The difficulty wouldn't be in extending the parser, necessarily. I could just put a switch that says "interpret AD as the Julian calendar." It would be more in the interface design. Would you suggest, say, a source-wide setting in the client to set parser options?

atomrab commented 9 years ago

BP with a countback from 1950 is the standard usage (because BP started with be used with C14 dating, and C14 dating is screwed up by anything later than 1950 because of nuclear testing). BP with a start of 2000 is a Fasti idiosyncrasy.

atomrab commented 9 years ago

Sorry, missed the latest. I was thinking more of a pulldown with "Select one of of the following calendrical systems: Gregorian (default), Julian (Catholic: before 1582; Britain: before 1752; Russia: before 1918), BP (1950), BP (2000), AH (Anno hegirae), AM (Anno mundi), however the Chinese calendar works"

rybesh commented 9 years ago

Adam, your suggestion would be a great one if we could enumerate all possible dating systems. But as we've learned, there is no such standard list. At the extreme, there could be as many dating systems as there are sources. So I think a smart parser plus fallback to manual override + editorial note is our best option.

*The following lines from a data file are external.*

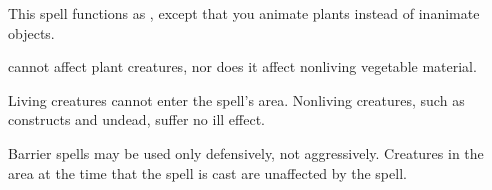 \begin{spelleffect}
  This spell functions as , except that you animate plants instead of inanimate objects.
\end{spelleffect}
\begin{spellnotes}
   cannot affect plant creatures, nor does it affect nonliving vegetable material.
\end{spellnotes}

\begin{spelleffect}
  Living creatures cannot enter the spell's area. Nonliving creatures, such as constructs and undead, suffer no ill effect.
\end{spelleffect}
\begin{spellnotes}
  Barrier spells may be used only defensively, not aggressively. Creatures in the area at the time that the spell is cast are unaffected by the spell.
\end{spellnotes}

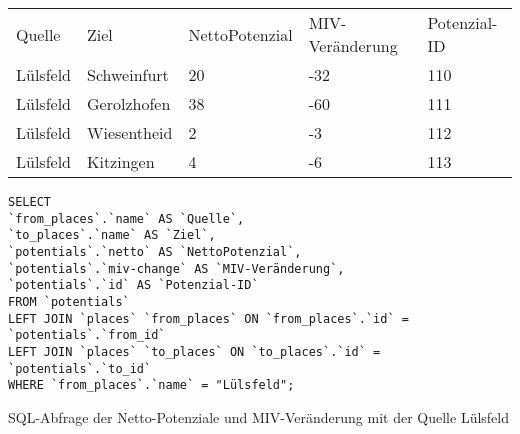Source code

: \begin{tabularx}{\textwidth}{*5{X}}
Quelle & Ziel & NettoPotenzial & MIV-Veränderung & Potenzial-ID\\ 
Lülsfeld & Schweinfurt & 20 & -32 & 110\\ 
Lülsfeld & Gerolzhofen & 38 & -60 & 111\\ 
Lülsfeld & Wiesentheid & 2 & -3 & 112\\ 
Lülsfeld & Kitzingen & 4 & -6 & 113\\ 
\end{tabularx}
\newline
\newline
\begin{listing}[htbp]
\begin{verbatim}
SELECT
`from_places`.`name` AS `Quelle`, 
`to_places`.`name` AS `Ziel`, 
`potentials`.`netto` AS `NettoPotenzial`, 
`potentials`.`miv-change` AS `MIV-Veränderung`, 
`potentials`.`id` AS `Potenzial-ID`
FROM `potentials`
LEFT JOIN `places` `from_places` ON `from_places`.`id` = `potentials`.`from_id`
LEFT JOIN `places` `to_places` ON `to_places`.`id` = `potentials`.`to_id`
WHERE `from_places`.`name` = "Lülsfeld";
\end{verbatim}
\caption{SQL-Abfrage der Netto-Potenziale und MIV-Veränderung mit der Quelle Lülsfeld}\label{lst-fz-luelsfeld}
\end{listing}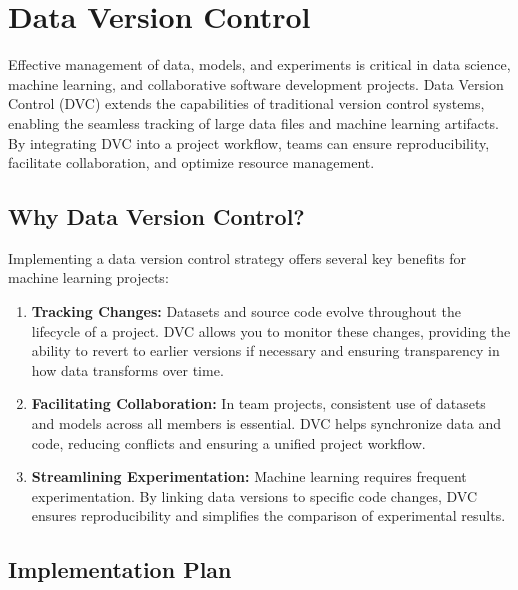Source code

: %
%

\chapter{Data Version Control}

Effective management of data, models, and experiments is critical in data science, machine learning, and collaborative software development projects. Data Version Control (DVC) extends the capabilities of traditional version control systems, enabling the seamless tracking of large data files and machine learning artifacts. By integrating DVC into a project workflow, teams can ensure reproducibility, facilitate collaboration, and optimize resource management.

\section{Why Data Version Control?}

Implementing a data version control strategy offers several key benefits for machine learning projects:

\begin{enumerate}
	\item \textbf{Tracking Changes:} Datasets and source code evolve throughout the lifecycle of a project. DVC allows you to monitor these changes, providing the ability to revert to earlier versions if necessary and ensuring transparency in how data transforms over time.
	\item \textbf{Facilitating Collaboration:} In team projects, consistent use of datasets and models across all members is essential. DVC helps synchronize data and code, reducing conflicts and ensuring a unified project workflow.
	\item \textbf{Streamlining Experimentation:} Machine learning requires frequent experimentation. By linking data versions to specific code changes, DVC ensures reproducibility and simplifies the comparison of experimental results.
\end{enumerate}

\section{Implementation Plan}

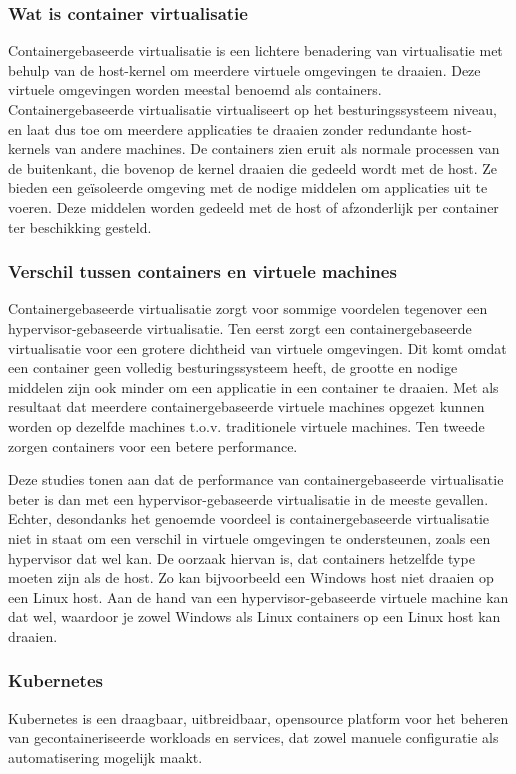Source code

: \subsubsection{Wat is container virtualisatie}

Containergebaseerde virtualisatie is een lichtere benadering van virtualisatie met behulp van de host-kernel om meerdere virtuele omgevingen te draaien. Deze virtuele omgevingen worden meestal benoemd als containers. Containergebaseerde virtualisatie virtualiseert op het besturingssysteem niveau, en laat dus toe om meerdere applicaties te draaien zonder redundante host-kernels van andere machines. De containers zien eruit als normale processen van de buitenkant, die bovenop de kernel draaien die gedeeld wordt met de host. Ze bieden een geïsoleerde omgeving met de nodige middelen om applicaties uit te voeren. Deze middelen worden gedeeld met de host of afzonderlijk per container ter beschikking gesteld. \autocite{Thanh2015}

\subsubsection{Verschil tussen containers en virtuele machines}
Containergebaseerde virtualisatie zorgt voor sommige voordelen tegenover een hypervisor-gebaseerde virtualisatie. Ten eerst zorgt een containergebaseerde virtualisatie voor een grotere dichtheid van virtuele omgevingen. Dit komt omdat een container geen volledig besturingssysteem heeft, de grootte en nodige middelen zijn ook minder om een applicatie in een container te draaien. Met als resultaat dat meerdere containergebaseerde virtuele machines opgezet kunnen worden op dezelfde machines t.o.v. traditionele virtuele machines. Ten tweede zorgen containers voor een betere performance. \autocite{Ruiz2015}

Deze studies tonen aan dat de performance van containergebaseerde virtualisatie beter is dan met een hypervisor-gebaseerde virtualisatie in de meeste gevallen. Echter, desondanks het genoemde voordeel is containergebaseerde virtualisatie niet in staat om een verschil in virtuele omgevingen te ondersteunen, zoals een hypervisor dat wel kan. De oorzaak hiervan is, dat containers hetzelfde type moeten zijn als de host. Zo kan bijvoorbeeld een Windows host niet draaien op een Linux host. Aan de hand van een hypervisor-gebaseerde virtuele machine kan dat wel, waardoor je zowel Windows als Linux containers op een Linux host kan draaien. \autocite{Ruiz2015}

\subsubsection{Kubernetes}
Kubernetes is een draagbaar, uitbreidbaar, opensource platform voor het beheren van gecontaineriseerde workloads en services, dat zowel manuele configuratie als automatisering mogelijk maakt. \autocite{Kubernetes2021}

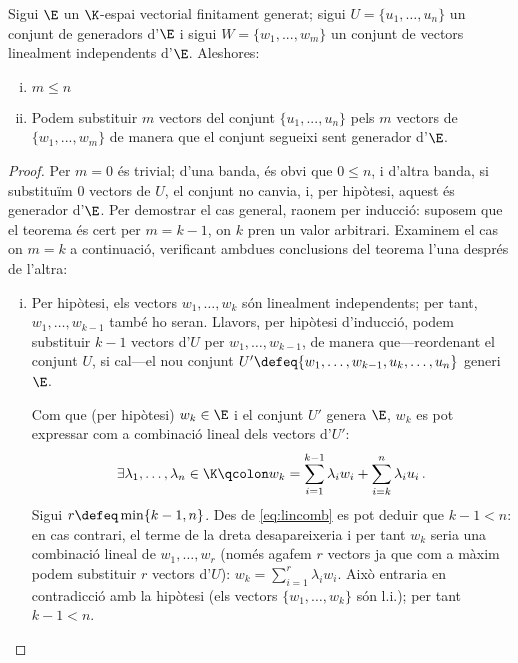 \begin{specialteo}\label{teo:steinitz}
	Sigui $\E$ un $\K$-espai vectorial finitament generat; sigui $U = \{u_1,\dots, u_n\}$ un conjunt de generadors d'$\E$ i sigui $W = \{w_1,..., w_m\}$ un conjunt de vectors linealment independents d'$\E$. Aleshores:
	\begin{enumerate}[i)]
		\item $m \leq n$
		\item Podem substituir $m$ vectors del conjunt $\{u_1, ..., u_n\}$ pels $m$ vectors de $\{w_1,..., w_m\}$ de manera que el conjunt segueixi sent generador d'$\E$.
	\end{enumerate}	
	\begin{proof} 
		Per $m=0$ és trivial; d'una banda, és obvi que $0\le n$, i d'altra banda, si substituïm 0 vectors de $U$, el conjunt no canvia, i, per  hipòtesi, aquest és generador d'$\E$. Per demostrar el cas general, raonem per inducció: suposem que el teorema és cert per $m = k-1$, on $k$ pren un valor arbitrari. Examinem el cas on $m = k$ a continuació, verificant ambdues conclusions del teorema l'una després de l'altra:
		
		\begin{enumerate}[i)]
			\item Per hipòtesi, els vectors $w_1, \ldots, w_k$ són linealment independents; per tant, %
			$w_1, \ldots, w_{k-1}$ també ho seran. Llavors, per hipòtesi d'inducció, podem substituir $k-1$ vectors d'$U$ per $w_1, \ldots, w_{k-1}$, de manera que---reordenant el conjunt $U$, si cal---el nou conjunt ${U'\defeq \{w_1, \ldots, w_{k-1}, u_k, \ldots, u_n\}}$ generi $\E$.
			
			Com que (per hipòtesi) $w_k\in\E$ i el conjunt $U'$ genera $\E$, $w_k$ es pot expressar com a combinació lineal dels vectors d'$U'$: 
			\begin{equation}\label{eq:lincomb}
				\exists \lambda_1,\ldots, \lambda_n \in \K \qcolon w_k = \sum_{i=1}^{k-1} \lambda_i w_i + \sum_{i = k}^{n} \lambda_i u_i\,.
			\end{equation}
			Sigui $r \defeq \min \{k-1, n\}$. Des de \eqref{eq:lincomb} es pot deduir que $k-1 < n$: en cas contrari, el terme de la dreta desapareixeria i per tant $w_k$ seria una combinació lineal de $w_1, \ldots, w_r$ (només agafem $r$ vectors ja que com a màxim podem substituir $r$ vectors d'$U$): $w_k = \sum_{i=1}^{r} \lambda_iw_i$. Això entraria en contradicció amb la hipòtesi (els vectors $\{w_1, \ldots, w_k\}$ són l.i.); per tant $k-1 < n$.
			

\end{enumerate}
\end{proof}
\end{specialteo}
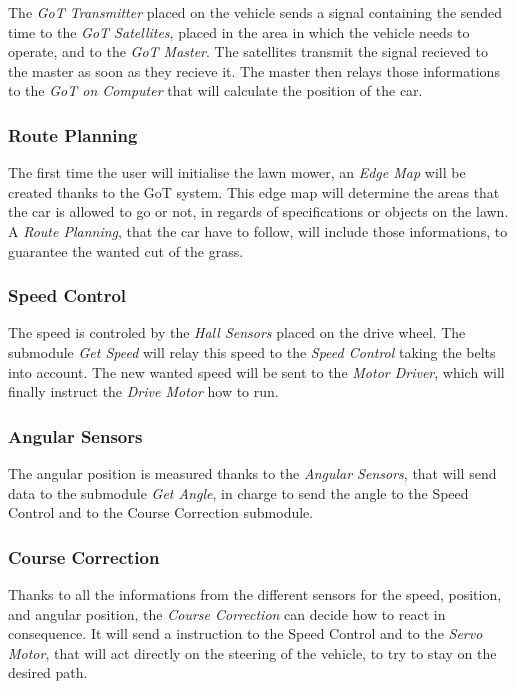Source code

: The \textit{GoT Transmitter} placed on the vehicle sends a signal containing the sended time to the \textit{GoT Satellites}, placed in the area in which the vehicle needs to operate, and to the \textit{GoT Master}. The satellites transmit the signal recieved to the master as soon as they recieve it. The master then relays those informations to the \textit{GoT on Computer} that will calculate the position of the car.


\subsubsection{Route Planning}
The first time the user will initialise the lawn mower, an \textit{Edge Map} will be created thanks to the GoT system. This edge map will determine the areas that the car is allowed to go or not, in regards of specifications or objects on the lawn. A \textit{Route Planning}, that the car have to follow, will include those informations, to guarantee the wanted cut of the grass. 


\subsubsection{Speed Control}
The speed is controled by the \textit{Hall Sensors} placed on the drive wheel. The submodule \textit{Get Speed} will relay this speed to the \textit{Speed Control} taking the belts into account. The new wanted speed will be sent to the \textit{Motor Driver}, which will finally instruct the \textit{Drive Motor} how to run.


\subsubsection{Angular Sensors}
The angular position is measured thanks to the \textit{Angular Sensors}, that will send data to the submodule \textit{Get Angle}, in charge to send the angle to the Speed Control and to the Course Correction submodule.

\subsubsection{Course Correction}
Thanks to all the informations from the different sensors for the speed, position, and angular position, the \textit{Course Correction} can decide how to react in consequence. It will send a instruction to the Speed Control and to the \textit{Servo Motor}, that will act directly on the steering of the vehicle, to try to stay on the desired path.

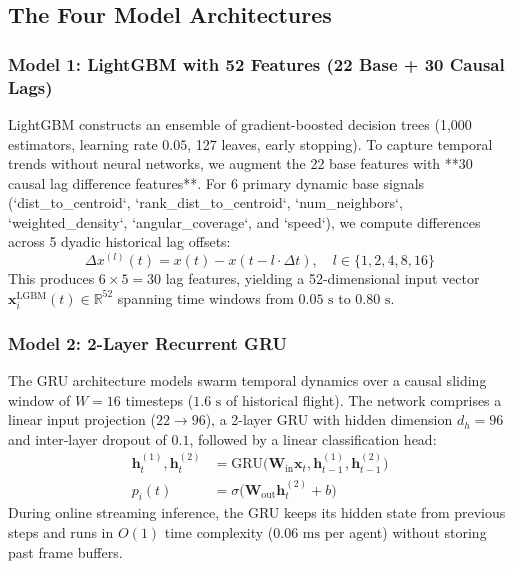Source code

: \documentclass[9pt]{ieeeconf}
\newcommand{\RR}{\mathbb{R}}
\begin{document}
\subsection{The Four Model Architectures}

\subsubsection{Model 1: LightGBM with 52 Features (22 Base + 30 Causal Lags)}
LightGBM constructs an ensemble of gradient-boosted decision trees (1,000 estimators, learning rate $0.05$, 127 leaves, early stopping). To capture temporal trends without neural networks, we augment the 22 base features with **30 causal lag difference features**. For 6 primary dynamic base signals (`dist_to_centroid`, `rank_dist_to_centroid`, `num_neighbors`, `weighted_density`, `angular_coverage`, and `speed`), we compute differences across 5 dyadic historical lag offsets:
\begin{equation}
\Delta x^{(l)}(t) = x(t) - x(t - l \cdot \Delta t), \quad l \in \{1, 2, 4, 8, 16\}
\end{equation}
This produces $6 \times 5 = 30$ lag features, yielding a 52-dimensional input vector $\mathbf{x}_i^{\text{LGBM}}(t) \in \RR^{52}$ spanning time windows from $0.05\text{ s}$ to $0.80\text{ s}$.

\subsubsection{Model 2: 2-Layer Recurrent GRU}
The GRU architecture models swarm temporal dynamics over a causal sliding window of $W = 16$ timesteps ($1.6\text{ s}$ of historical flight). The network comprises a linear input projection ($22 \to 96$), a 2-layer GRU with hidden dimension $d_h = 96$ and inter-layer dropout of $0.1$, followed by a linear classification head:
\begin{align}
\mathbf{h}_t^{(1)}, \mathbf{h}_t^{(2)} &= \text{GRU}\big(\mathbf{W}_{\text{in}} \mathbf{x}_t, \mathbf{h}_{t-1}^{(1)}, \mathbf{h}_{t-1}^{(2)}\big) \\
p_i(t) &= \sigma\big(\mathbf{W}_{\text{out}} \mathbf{h}_t^{(2)} + b\big)
\end{align}
During online streaming inference, the GRU keeps its hidden state from previous steps and runs in $O(1)$ time complexity ($0.06\text{ ms}$ per agent) without storing past frame buffers.
\end{document}
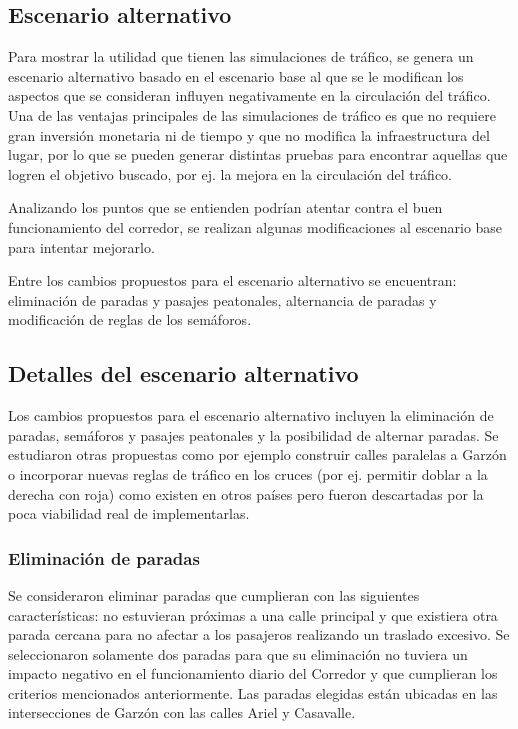 \subsection{Escenario alternativo}

Para mostrar la utilidad que tienen las simulaciones de tráfico, se genera un escenario alternativo basado en el escenario base al que se le modifican los aspectos que se consideran influyen negativamente en la circulación del tráfico. Una de las ventajas principales de las simulaciones de tráfico es que no requiere gran inversión monetaria ni de tiempo y que no modifica la infraestructura del lugar, por lo que se pueden generar distintas pruebas para encontrar aquellas que logren el objetivo buscado, por ej. la mejora en la circulación del tráfico.

Analizando los puntos que se entienden podrían atentar contra el buen funcionamiento del corredor, se realizan algunas modificaciones al escenario base para intentar mejorarlo. 

Entre los cambios propuestos para el escenario alternativo se encuentran: eliminación de paradas y pasajes peatonales, alternancia de paradas y modificación de reglas de los semáforos.

\subsection{Detalles del escenario alternativo}
Los cambios propuestos para el escenario alternativo incluyen la eliminación de paradas, semáforos y pasajes peatonales y la posibilidad de alternar paradas. Se estudiaron otras propuestas como por ejemplo construir calles paralelas a Garzón o incorporar nuevas reglas de tráfico en los cruces (por ej. permitir doblar a la derecha con roja) como existen en otros países pero fueron descartadas por la poca viabilidad real de implementarlas.

\subsubsection{Eliminación de paradas}
Se consideraron eliminar paradas que cumplieran con las siguientes características: no estuvieran próximas a una calle principal y que existiera otra parada cercana para no afectar a los pasajeros realizando un traslado excesivo.  Se seleccionaron solamente dos paradas para que su eliminación no tuviera un impacto negativo en el funcionamiento diario del Corredor y que cumplieran los criterios mencionados anteriormente. Las paradas elegidas están ubicadas en las intersecciones de Garzón con las calles Ariel y Casavalle.

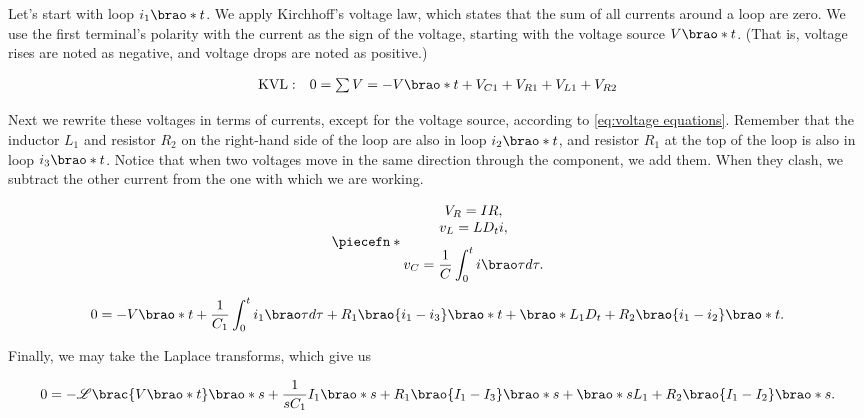 \documentclass[12pt]{article}
\DeclarePairedDelimiter\brao()%
\DeclarePairedDelimiter\brac[]%
\DeclarePairedDelimiter\piecefn\{.
\begin{document}
Let's start with loop $i_1\brao*t$.
We apply Kirchhoff's voltage law, which states that the sum of all currents around a loop are zero. 
We use the first terminal's polarity with the current as the sign of the voltage, starting with the voltage source $V\brao*t$. (That is, voltage rises are noted as negative, and voltage drops are noted as positive.)

\begin{equation}
    \begin{array}{@{}ll@{}}
        \operatorname{KVL}: & 0 = \sum V = -V\brao*t + V_{C1} + V_{R1} + V_{L1} + V_{R2}
    \end{array}
\end{equation}

Next we rewrite these voltages in terms of currents, except for the voltage source, according to \ref{eq:voltage equations}.
Remember that the inductor $L_1$ and resistor $R_2$ on the right-hand side of the loop are also in loop $i_2\brao*t$, and resistor $R_1$ at the top of the loop is also in loop $i_3\brao*t$.
Notice that when two voltages move in the same direction through the component, we add them. When they clash, we subtract the other current from the one with which we are working.

\begin{equation}\label{eq:voltage equations}
    \piecefn*{
        \begin{matrix}        
            V_R = IR,
        \\*
            v_L = L D_t i,
        \\*[0.75em]
            v_C = \dfrac1C \displaystyle\int_0^t i\brao\tau d\tau.
        \\*
        \end{matrix}
    }
\end{equation}

\begin{equation}
    0 = -V\brao*t + \dfrac1{C_1} \displaystyle\int_0^t i_1\brao\tau d\tau + R_1 \brao{i_1 - i_3}\brao*t + \brao*{L_1 D_t +  R_2}\brao{i_1 - i_2}\brao*t.
\end{equation}

Finally, we may take the Laplace transforms, which give us

\begin{equation}
    0 = -\mathscr{L}\brac{V\brao*t}\brao*s + \frac1{sC_1} I_1\brao*s + R_1 \brao{I_1 - I_3}\brao*s + \brao*{sL_1 + R_2}\brao{I_1 - I_2}\brao*s.
\end{equation}
\end{document}
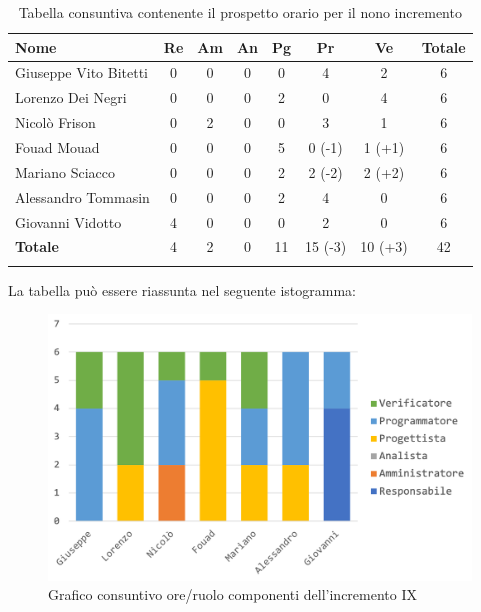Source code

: 		\begin{longtable}{|l|c|c|c|c|c|c|c|}
			\hline
			\rowcolor{lighter-grayer}
			\textbf{Nome} & \textbf{Re} & \textbf{Am} & \textbf{An} & \textbf{Pg}  & \textbf{Pr}   & \textbf{Ve} & \textbf{Totale} \\
			\hline
			\endfirsthead
			
			\hline
			Giuseppe Vito Bitetti 		 & 0 & 0 & 0 & 0 & 4 & 2 & 6\\
			\hline
			\hline
			Lorenzo Dei Negri			 & 0 & 0 & 0 & 2 & 0 & 4 & 6\\
			\hline
			\hline
			Nicolò Frison				      & 0 & 2 & 0 & 0 & 3 & 1 & 6\\
			\hline
			\hline
			Fouad Mouad 				   & 0 & 0 & 0 & 5 & 0 (-1) & 1 (+1) & 6\\
			\hline
			\hline
			Mariano Sciacco 			 & 0 & 0 & 0 & 2 & 2 (-2) & 2 (+2) & 6\\
			\hline
			\hline
			Alessandro Tommasin    & 0 & 0 & 0 & 2 & 4 & 0 & 6\\
			\hline
			\hline
			Giovanni Vidotto 			  & 4 & 0 & 0 & 0 & 2 & 0 & 6\\
			\hline 
			\textbf{Totale}			 		& 4 & 2 & 0 & 11 & 15 (-3) & 10 (+3) & 42\\
			\hline
			\caption{Tabella consuntiva 	contenente il prospetto orario per il nono incremento}
		\end{longtable}
		
		La tabella può essere riassunta nel seguente istogramma:
		
		\begin{figure}[H]
			\centering
			\includegraphics[width=0.8\linewidth]{images/consuntivo/ConsIncr9-1.png}
			\caption{Grafico consuntivo ore/ruolo componenti dell'incremento IX}
			\label{fig:consuntivo grafico suddivisione ruoli incremento IXI}
		\end{figure}
		
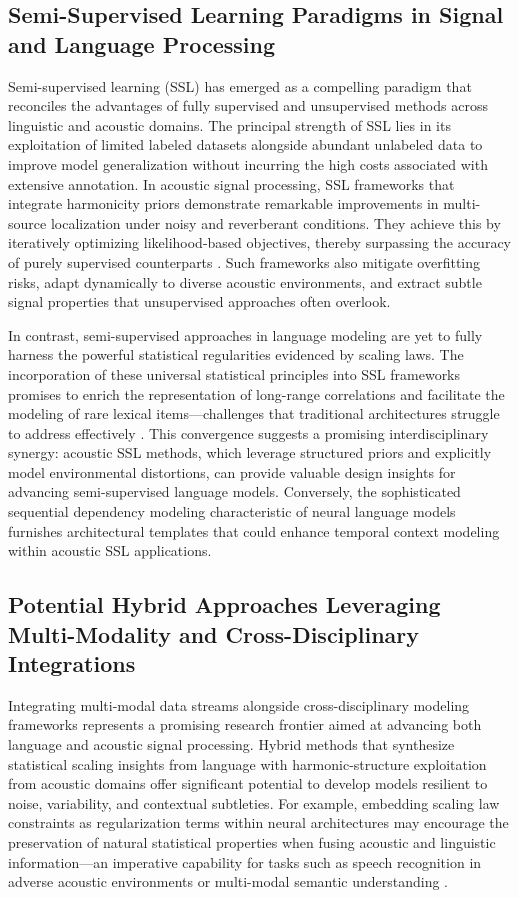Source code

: \documentclass[sigconf]{acmart}
\begin{document}
\subsection{Semi-Supervised Learning Paradigms in Signal and Language Processing}

Semi-supervised learning (SSL) has emerged as a compelling paradigm that reconciles the advantages of fully supervised and unsupervised methods across linguistic and acoustic domains. The principal strength of SSL lies in its exploitation of limited labeled datasets alongside abundant unlabeled data to improve model generalization without incurring the high costs associated with extensive annotation. In acoustic signal processing, SSL frameworks that integrate harmonicity priors demonstrate remarkable improvements in multi-source localization under noisy and reverberant conditions. They achieve this by iteratively optimizing likelihood-based objectives, thereby surpassing the accuracy of purely supervised counterparts \cite{ref52}. Such frameworks also mitigate overfitting risks, adapt dynamically to diverse acoustic environments, and extract subtle signal properties that unsupervised approaches often overlook.

In contrast, semi-supervised approaches in language modeling are yet to fully harness the powerful statistical regularities evidenced by scaling laws. The incorporation of these universal statistical principles into SSL frameworks promises to enrich the representation of long-range correlations and facilitate the modeling of rare lexical items—challenges that traditional architectures struggle to address effectively \cite{ref51}. This convergence suggests a promising interdisciplinary synergy: acoustic SSL methods, which leverage structured priors and explicitly model environmental distortions, can provide valuable design insights for advancing semi-supervised language models. Conversely, the sophisticated sequential dependency modeling characteristic of neural language models furnishes architectural templates that could enhance temporal context modeling within acoustic SSL applications.

\subsection{Potential Hybrid Approaches Leveraging Multi-Modality and Cross-Disciplinary Integrations}

Integrating multi-modal data streams alongside cross-disciplinary modeling frameworks represents a promising research frontier aimed at advancing both language and acoustic signal processing. Hybrid methods that synthesize statistical scaling insights from language with harmonic-structure exploitation from acoustic domains offer significant potential to develop models resilient to noise, variability, and contextual subtleties. For example, embedding scaling law constraints as regularization terms within neural architectures may encourage the preservation of natural statistical properties when fusing acoustic and linguistic information—an imperative capability for tasks such as speech recognition in adverse acoustic environments or multi-modal semantic understanding \cite{ref51,ref52}.
\end{document}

atomrab commented 9 years ago

Ok, fair enough. But could we at least have a BP that parses with a 1950 start date, not 2000, which is weird? I still think that we could put in that basic list I provided and cover 99% of all cases, with the rest covered by manual override+editorial note.

On Thu, Mar 12, 2015 at 3:48 PM, Ryan Shaw notifications@github.com wrote:

Adam, your suggestion would be a great one if we could enumerate all possible dating systems. But as we've learned, there is no such standard list. At the extreme, there could be as many dating systems as there are sources. So I think a smart parser plus fallback to manual override + editorial note is our best option.

— Reply to this email directly or view it on GitHub https://github.com/periodo/periodo-client/issues/25#issuecomment-78610151 .

atomrab commented 9 years ago

Oops, maybe Patrick's comment above already clarified the BP situation. Yes, BP1950 is usually what people mean when they write "BP".

On Thu, Mar 12, 2015 at 4:18 PM, Adam Rabinowitz adam.rabinowitz@gmail.com wrote:

Ok, fair enough. But could we at least have a BP that parses with a 1950 start date, not 2000, which is weird? I still think that we could put in that basic list I provided and cover 99% of all cases, with the rest covered by manual override+editorial note.

On Thu, Mar 12, 2015 at 3:48 PM, Ryan Shaw notifications@github.com wrote:

Adam, your suggestion would be a great one if we could enumerate all possible dating systems. But as we've learned, there is no such standard list. At the extreme, there could be as many dating systems as there are sources. So I think a smart parser plus fallback to manual override + editorial note is our best option.